(Rendered images with source text)
■ ■ ■ ■ ■ ■ ■
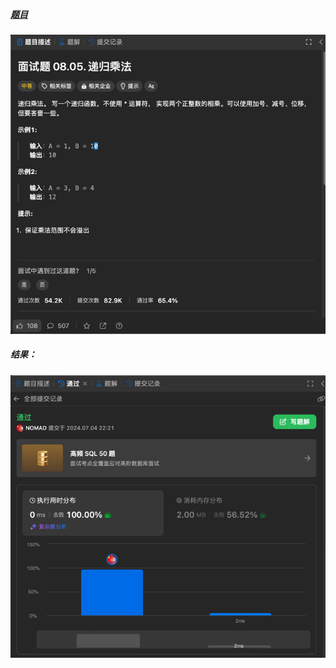 ##### [题目](https://leetcode.cn/problems/recursive-mulitply-lcci/description/)
![pic](img.png)

##### 结果：
![pic](result.png)

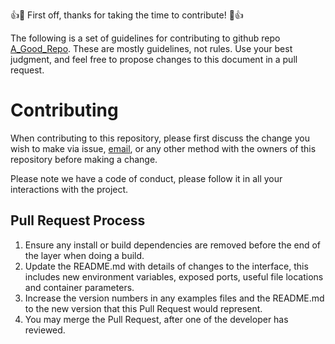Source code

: 👍🎉 First off, thanks for taking the time to contribute! 🎉👍

The following is a set of guidelines for contributing to github repo [A_Good_Repo](https://github.com/Nirav1929/A_Good_Repo). These are mostly guidelines, not rules. Use your best judgment, and feel free to propose changes to this document in a pull request.

# Contributing

When contributing to this repository, please first discuss the change you wish to make via issue,
[email](nkpatel8@ncsu.edu), or any other method with the owners of this repository before making a change. 

Please note we have a code of conduct, please follow it in all your interactions with the project.

## Pull Request Process

1. Ensure any install or build dependencies are removed before the end of the layer when doing a 
   build.
2. Update the README.md with details of changes to the interface, this includes new environment 
   variables, exposed ports, useful file locations and container parameters.
3. Increase the version numbers in any examples files and the README.md to the new version that this Pull Request would represent. 
4. You may merge the Pull Request, after one of the developer has reviewed.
■ ■ ■ ■ ■ ■ ■
• **WORK ORDER**
Each entry above should be given again exactly, with its pictures omitted.

• **RESPONSE AREA**
 ##### [题目](https://leetcode.cn/problems/recursive-mulitply-lcci/description/)
![pic](img.png)

##### 结果：
![pic](result.png)

Source code

: 👍🎉 First off, thanks for taking the time to contribute! 🎉👍

The following is a set of guidelines for contributing to github repo [A_Good_Repo](https://github.com/Nirav1929/A_Good_Repo). These are mostly guidelines, not rules. Use your best judgment, and feel free to propose changes to this document in a pull request.

# Contributing

When contributing to this repository, please first discuss the change you wish to make via issue,
[email](nkpatel8@ncsu.edu), or any other method with the owners of this repository before making a change. 

Please note we have a code of conduct, please follow it in all your interactions with the project.

## Pull Request Process

1. Ensure any install or build dependencies are removed before the end of the layer when doing a 
   build.
2. Update the README.md with details of changes to the interface, this includes new environment 
   variables, exposed ports, useful file locations and container parameters.
3. Increase the version numbers in any examples files and the README.md to the new version that this Pull Request would represent. 
4. You may merge the Pull Request, after one of the developer has reviewed.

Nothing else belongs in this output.